Exercise requirements:
In the entries that follow, repeat exactly the lines from the one that has "Love,&nbsp;" through the one that has "6. common module", but omit pictures.

——————

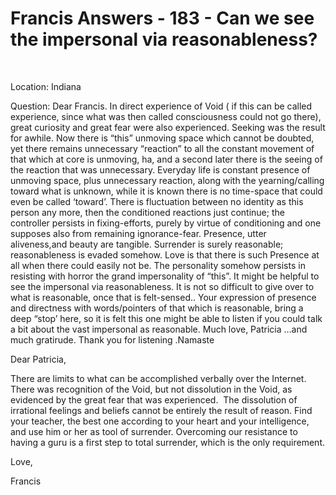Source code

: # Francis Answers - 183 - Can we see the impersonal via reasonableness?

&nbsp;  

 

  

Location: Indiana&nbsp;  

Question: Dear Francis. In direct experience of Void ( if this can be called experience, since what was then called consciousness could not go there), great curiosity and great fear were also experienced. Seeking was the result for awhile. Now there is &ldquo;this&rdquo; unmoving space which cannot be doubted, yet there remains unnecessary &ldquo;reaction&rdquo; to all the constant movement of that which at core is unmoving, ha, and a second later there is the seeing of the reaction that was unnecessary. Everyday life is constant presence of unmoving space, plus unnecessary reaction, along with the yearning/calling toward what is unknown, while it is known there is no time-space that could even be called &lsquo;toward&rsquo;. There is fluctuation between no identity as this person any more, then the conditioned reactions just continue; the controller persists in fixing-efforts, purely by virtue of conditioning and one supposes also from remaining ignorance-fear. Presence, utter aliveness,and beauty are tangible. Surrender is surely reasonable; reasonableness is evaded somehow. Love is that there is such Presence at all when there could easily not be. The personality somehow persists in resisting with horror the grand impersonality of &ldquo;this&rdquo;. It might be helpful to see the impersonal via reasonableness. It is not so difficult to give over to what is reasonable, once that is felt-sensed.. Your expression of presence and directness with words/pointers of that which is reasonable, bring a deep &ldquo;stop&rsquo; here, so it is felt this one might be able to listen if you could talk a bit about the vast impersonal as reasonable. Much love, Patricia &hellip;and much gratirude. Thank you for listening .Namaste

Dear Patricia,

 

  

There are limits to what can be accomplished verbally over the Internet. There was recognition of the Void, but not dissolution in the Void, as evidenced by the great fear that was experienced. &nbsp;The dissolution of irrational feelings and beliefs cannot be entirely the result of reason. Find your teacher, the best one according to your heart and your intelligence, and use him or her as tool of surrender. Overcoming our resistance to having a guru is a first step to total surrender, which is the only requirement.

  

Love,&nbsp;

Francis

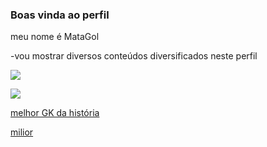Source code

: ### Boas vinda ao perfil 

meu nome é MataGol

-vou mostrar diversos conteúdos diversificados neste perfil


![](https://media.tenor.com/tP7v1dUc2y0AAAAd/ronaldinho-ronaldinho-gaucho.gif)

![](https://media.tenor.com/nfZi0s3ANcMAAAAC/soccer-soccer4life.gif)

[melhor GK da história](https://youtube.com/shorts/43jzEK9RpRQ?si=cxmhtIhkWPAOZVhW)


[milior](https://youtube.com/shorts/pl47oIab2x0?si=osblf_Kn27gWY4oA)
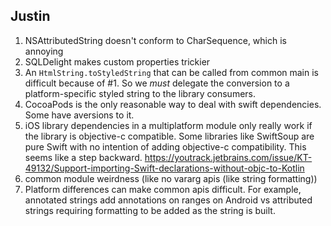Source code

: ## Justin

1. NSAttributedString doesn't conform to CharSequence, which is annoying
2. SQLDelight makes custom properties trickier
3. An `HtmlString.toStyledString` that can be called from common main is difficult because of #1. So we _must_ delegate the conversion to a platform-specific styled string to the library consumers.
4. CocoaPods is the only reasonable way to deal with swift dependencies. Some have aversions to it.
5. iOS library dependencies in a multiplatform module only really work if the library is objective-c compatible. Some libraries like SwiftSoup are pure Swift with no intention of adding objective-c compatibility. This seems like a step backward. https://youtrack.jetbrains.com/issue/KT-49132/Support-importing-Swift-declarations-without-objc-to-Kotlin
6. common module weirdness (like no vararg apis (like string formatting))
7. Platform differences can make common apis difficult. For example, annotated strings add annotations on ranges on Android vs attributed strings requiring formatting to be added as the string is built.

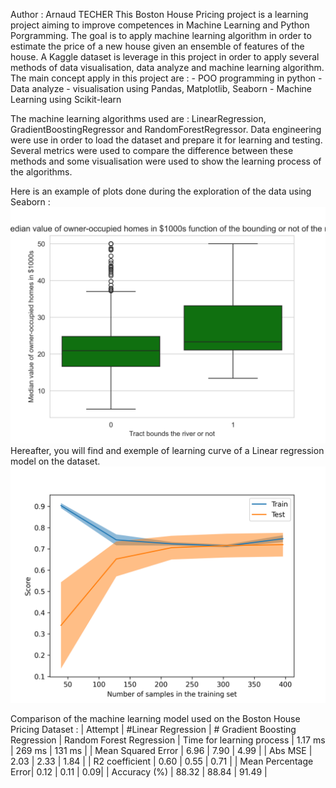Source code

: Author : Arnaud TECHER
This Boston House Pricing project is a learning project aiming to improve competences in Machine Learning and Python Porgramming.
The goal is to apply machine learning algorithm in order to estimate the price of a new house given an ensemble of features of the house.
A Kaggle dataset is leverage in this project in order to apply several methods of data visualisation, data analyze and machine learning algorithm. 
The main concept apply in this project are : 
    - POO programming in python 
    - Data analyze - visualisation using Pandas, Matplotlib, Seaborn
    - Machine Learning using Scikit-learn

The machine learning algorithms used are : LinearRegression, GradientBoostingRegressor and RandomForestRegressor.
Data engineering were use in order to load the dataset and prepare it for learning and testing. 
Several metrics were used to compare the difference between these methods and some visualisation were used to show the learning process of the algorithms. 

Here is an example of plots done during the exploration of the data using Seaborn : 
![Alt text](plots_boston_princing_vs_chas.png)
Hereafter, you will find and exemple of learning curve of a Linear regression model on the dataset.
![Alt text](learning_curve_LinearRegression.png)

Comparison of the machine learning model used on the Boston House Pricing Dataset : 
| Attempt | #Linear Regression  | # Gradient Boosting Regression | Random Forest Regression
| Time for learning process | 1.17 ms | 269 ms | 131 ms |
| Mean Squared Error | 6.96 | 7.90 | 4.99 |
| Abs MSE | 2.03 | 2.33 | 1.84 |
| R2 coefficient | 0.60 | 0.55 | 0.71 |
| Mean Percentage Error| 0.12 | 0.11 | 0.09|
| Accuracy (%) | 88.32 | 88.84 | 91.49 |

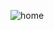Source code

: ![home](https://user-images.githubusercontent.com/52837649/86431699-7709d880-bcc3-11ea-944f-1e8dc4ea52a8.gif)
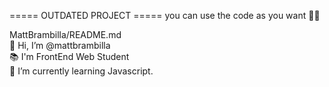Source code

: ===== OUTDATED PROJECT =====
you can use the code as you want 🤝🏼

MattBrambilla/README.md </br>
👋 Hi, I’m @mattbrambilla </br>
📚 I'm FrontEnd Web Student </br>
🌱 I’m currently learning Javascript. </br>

——————

Answer to this problem:
Love,&nbsp;

Francis

Source code

: ### Boas vinda ao perfil 

meu nome é MataGol

-vou mostrar diversos conteúdos diversificados neste perfil


![](https://media.tenor.com/tP7v1dUc2y0AAAAd/ronaldinho-ronaldinho-gaucho.gif)

![](https://media.tenor.com/nfZi0s3ANcMAAAAC/soccer-soccer4life.gif)

[melhor GK da história](https://youtube.com/shorts/43jzEK9RpRQ?si=cxmhtIhkWPAOZVhW)


[milior](https://youtube.com/shorts/pl47oIab2x0?si=osblf_Kn27gWY4oA)
Source code

: ## Justin

1. NSAttributedString doesn't conform to CharSequence, which is annoying
2. SQLDelight makes custom properties trickier
3. An `HtmlString.toStyledString` that can be called from common main is difficult because of #1. So we _must_ delegate the conversion to a platform-specific styled string to the library consumers.
4. CocoaPods is the only reasonable way to deal with swift dependencies. Some have aversions to it.
5. iOS library dependencies in a multiplatform module only really work if the library is objective-c compatible. Some libraries like SwiftSoup are pure Swift with no intention of adding objective-c compatibility. This seems like a step backward. https://youtrack.jetbrains.com/issue/KT-49132/Support-importing-Swift-declarations-without-objc-to-Kotlin
6. common module weirdness (like no vararg apis (like string formatting))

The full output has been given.